Riprendiamo la lettura del vangelo dopo la pausa estiva.
Siamo poco dopo la metà del testo di Matteo e il brano di questa domenica ci presenta un momento di svolta nella vita pubblica di Gesù.
Dopo aver portato avanti la sua missione di annuncio del regno in Galilea, Gesù inizierà ad annunciare la sua passione e morte e a dirigersi verso Gerusalemme.
L’episodio che chiude la prima parte del vangelo e inaugura la seconda, è proprio quello che ci viene oggi presentato e che è collocato a Cesarèa di Filippo.
Gesù vuole sapere dai suoi discepoli e dalle sue discepole che cosa la gente dica riguardo a lui, cioè che cosa hanno capito di lui.
Le persone pensano che lui sia un profeta: Geremia, oppure Elia (del quale la Bibbia non racconta la morte, ma una sorta di “assunzione” in cielo) o Giovanni Battista (redivivo).
Il titolo di “profeta” era molto importante. Il profeta, in Israele, era quella figura che sapeva leggere il presente.
Cosa intendo?
Spesso si usa il termine “profeta” in maniera impropria per indicare gli indovini, coloro che sanno leggere il futuro. In realtà, il profeta biblico è colui/colei che – alla luce della sua intima e profonda relazione con Dio – acquista uno sguardo sapiente sulla storia e sulle sue vicende.
In questo senso, spesso, i profeti hanno saputo leggere il presente (e, dunque, anche intuire come sarebbero andate a finire certe cose).

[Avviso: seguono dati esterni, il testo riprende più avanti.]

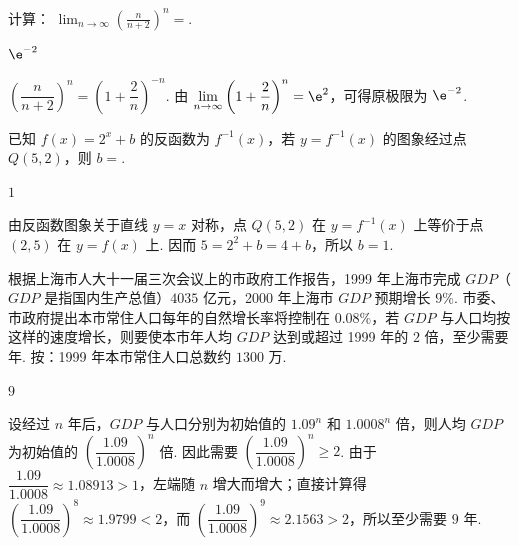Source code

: \begin{problem}
计算： \( \displaystyle\lim_{n\to\infty}\left(\frac{n}{n+2}\right)^n = \)\fillinblank{}.
\end{problem}

\begin{answer}
\(\e^{-2}\)
\end{answer}

\begin{solution}
\(\left(\dfrac{n}{n+2}\right)^n=\left(1+\dfrac{2}{n}\right)^{-n}\). 由 \(\displaystyle\lim_{n\to\infty}\left(1+\dfrac{2}{n}\right)^n=\e^2\)，可得原极限为 \(\e^{-2}\).
\end{solution}

\begin{problem}
已知 \( f(x) = 2^{x} + b \) 的反函数为 \( f^{-1}(x) \)，若 \( y = f^{-1}(x) \) 的图象经过点 \( Q(5,2) \)，则 \(b=\)\fillinblank{}.
\end{problem}

\begin{answer}
\(1\)
\end{answer}

\begin{solution}
由反函数图象关于直线 \(y=x\) 对称，点 \(Q(5,2)\) 在 \(y=f^{-1}(x)\) 上等价于点 \((2,5)\) 在 \(y=f(x)\) 上. 因而 \(5=2^2+b=4+b\)，所以 \(b=1\).
\end{solution}

\begin{problem}
根据上海市人大十一届三次会议上的市政府工作报告，1999 年上海市完成 \(GDP\)（\(GDP\) 是指国内生产总值）\(4035\text{ 亿元}\)，2000 年上海市 \(GDP\) 预期增长 \(9\%\). 市委、市政府提出本市常住人口每年的自然增长率将控制在 \(0.08\%\)，若 \(GDP\) 与人口均按这样的速度增长，则要使本市年人均 \(GDP\) 达到或超过 1999 年的 \(2\text{ 倍}\)，至少需要\fillinblank{}\(\text{年}\). 按：1999 年本市常住人口总数约 \(1300\text{ 万}\).
\end{problem}

\begin{answer}
\(9\)
\end{answer}

\begin{solution}
设经过 \(n\) 年后，\(GDP\) 与人口分别为初始值的 \(1.09^n\) 和 \(1.0008^n\) 倍，则人均 \(GDP\) 为初始值的 \(\left(\dfrac{1.09}{1.0008}\right)^n\) 倍. 因此需要
\(\left(\dfrac{1.09}{1.0008}\right)^n\geqslant2\). 由于 \(\dfrac{1.09}{1.0008}\approx1.08913>1\)，左端随 \(n\) 增大而增大；直接计算得 \(\left(\dfrac{1.09}{1.0008}\right)^8\approx1.9799<2\)，而 \(\left(\dfrac{1.09}{1.0008}\right)^9\approx2.1563>2\)，所以至少需要 \(9\) 年.
\end{solution}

Il loro annunciarlo (mettendo in guardia, sgridando i potenti, rincuorando il popolo, ecc.) li ha, però – altrettanto spesso – messi nella situazione scomoda di dire cose impopolari e di criticare il potere…
Da qui la loro persecuzione.
Pensare che Gesù fosse un profeta non voleva perciò dire qualcosa di sminuente nei suoi confronti, ma anzi, voleva dire aver intuito qualcosa di estremamente vero circa la sua identità.
Gesù, tuttavia, prosegue la sua “indagine” e – rivolgendosi stavolta direttamente ai suoi e alle sue – chiede: «Ma voi, chi dite che io sia?».
Pietro, rispondendo, fa la sua (molto nota) professione di fede: «Tu sei il Cristo, il Figlio del Dio vivente».
L’apostolo, cioè, attribuisce a Gesù i due titoli con cui poi verrà identificato dalla Chiesa: Gesù è il Cristo (cioè il Messia) e il Figlio di Dio.
Il punto è: cosa vogliono dire questi titoli?
Cosa vuol dire che Gesù è il Cristo (l’unto, il prescelto, l’eletto) e il Figlio di Dio?
Il rischio, per noi che siamo venuti/e al mondo e alla fede molti secoli dopo, è quello di prendere la risposta di Pietro (“Gesù è Cristo, il Figlio di Dio”) – che ormai è diventata una formula fissa del linguaggio credente – continuare a ripeterla (nelle preghiere, nelle professioni di fede, nei nostri discorsi edificanti, ecc.), dire che è ciò in cui crediamo, senza sapere cosa voglia dire, senza mai esserci interrogati/e su cosa voglia dire che Gesù è il Cristo e il Figlio di Dio.
Il percorso che ricominciamo oggi, al seguito del vangelo di Matteo (che ci accompagnerà fino alla fine di questo anno liturgico – il nuovo ricomincerà in avvento), dovrebbe essere quello di riempire con le nostre parole quelle formule, di trovare una risposta che sia nostra (e allo stesso tempo fondata evangelicamente) alla domanda di Gesù: «Ma voi, chi dite che io sia?».